Contributor(s): Matthew Haughn

Second-level address translation (SLAT) is a hardware virtualization technology that reduces hypervisor overhead.

To do so, SLAT addresses the inefficiencies associated with looking up virtualized memory addresses in software shadow volumes. The technology exists as a CPU feature: an added translation lookaside buffer (TLB) that contains a real-time updated cache of virtualized memory addresses and their corresponding physical addresses.

Virtualization is a core technology for many data centers, but the software layer introduced by a hypervisor imposes computing overhead that reduces the resources available to virtual machines (VMs). Physical computing resources must be presented to VMs as virtualized resources -- this is the essence of abstraction, which insulates workloads from the underlying computing hardware. When retrieved from SLAT rather than through a standard look-up operation, performance is enhanced because the memory address is stored on processor. Latency is reduced and the system only goes through one memory look-up operation rather than two.

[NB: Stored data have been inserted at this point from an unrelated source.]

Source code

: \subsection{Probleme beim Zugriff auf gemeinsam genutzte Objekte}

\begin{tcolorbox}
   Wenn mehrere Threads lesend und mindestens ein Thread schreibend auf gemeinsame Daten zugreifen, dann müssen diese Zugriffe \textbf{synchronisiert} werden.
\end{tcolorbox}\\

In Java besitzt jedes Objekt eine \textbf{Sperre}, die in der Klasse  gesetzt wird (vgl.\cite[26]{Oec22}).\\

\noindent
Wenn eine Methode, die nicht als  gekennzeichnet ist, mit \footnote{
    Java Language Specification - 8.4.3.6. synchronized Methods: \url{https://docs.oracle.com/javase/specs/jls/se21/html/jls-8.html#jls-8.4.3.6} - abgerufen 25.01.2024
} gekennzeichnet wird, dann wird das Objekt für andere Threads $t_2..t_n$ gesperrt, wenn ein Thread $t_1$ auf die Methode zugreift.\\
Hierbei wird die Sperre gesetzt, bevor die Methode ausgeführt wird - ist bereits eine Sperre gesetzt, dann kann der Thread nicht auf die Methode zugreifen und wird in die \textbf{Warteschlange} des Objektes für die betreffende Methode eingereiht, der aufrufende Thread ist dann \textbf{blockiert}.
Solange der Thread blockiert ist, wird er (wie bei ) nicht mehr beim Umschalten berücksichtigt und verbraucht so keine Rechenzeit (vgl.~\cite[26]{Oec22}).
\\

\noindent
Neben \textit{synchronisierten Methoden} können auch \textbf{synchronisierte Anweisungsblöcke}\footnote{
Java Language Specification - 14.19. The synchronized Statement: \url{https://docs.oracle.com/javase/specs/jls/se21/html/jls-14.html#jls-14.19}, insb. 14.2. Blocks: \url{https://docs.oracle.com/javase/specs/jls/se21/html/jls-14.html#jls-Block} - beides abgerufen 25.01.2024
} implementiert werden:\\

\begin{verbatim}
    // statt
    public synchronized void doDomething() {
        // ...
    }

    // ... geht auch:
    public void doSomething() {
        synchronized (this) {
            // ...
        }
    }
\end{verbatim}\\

As memory is addressed in a virtualized system, values referenced are added to SLAT. The TLB holds recent page table mappings generated by the hypervisor. When a virtual-to-physical address translation is requested, the hypervisor queries the TLB for mapping information. If there's a match, the physical address is returned to the hypervisor -- without the memory and CPU resources that would be required for translation. This is the "second level" of address translation. If there is no match, the hypervisor checks the traditional page table and perform the normal address translation. The hypervisor will then save the new translation to the TLB for future reference. 

Both Intel and AMD support SLAT. Core i3, i5 and i7 all support what Intel calls their technology: extended page table (EPT). AMD processors include SLAT since their Barcelona architecture. AMD calls their SLAT rapid virtualization indexing (RVI). Both can offer performance increases of up to about 40 percent in heavy virtualization situations and even up to 600 percent in micro benchmarks.

There are a number of hypervisors that support SLAT, including KVM 2.6.26, VirtualBox 2 (and later), Vmware ESX 3.5 (and later), Xen 3.2.0 (and later). Bhyve and Windows 8-based systems not only support SLAT but require it.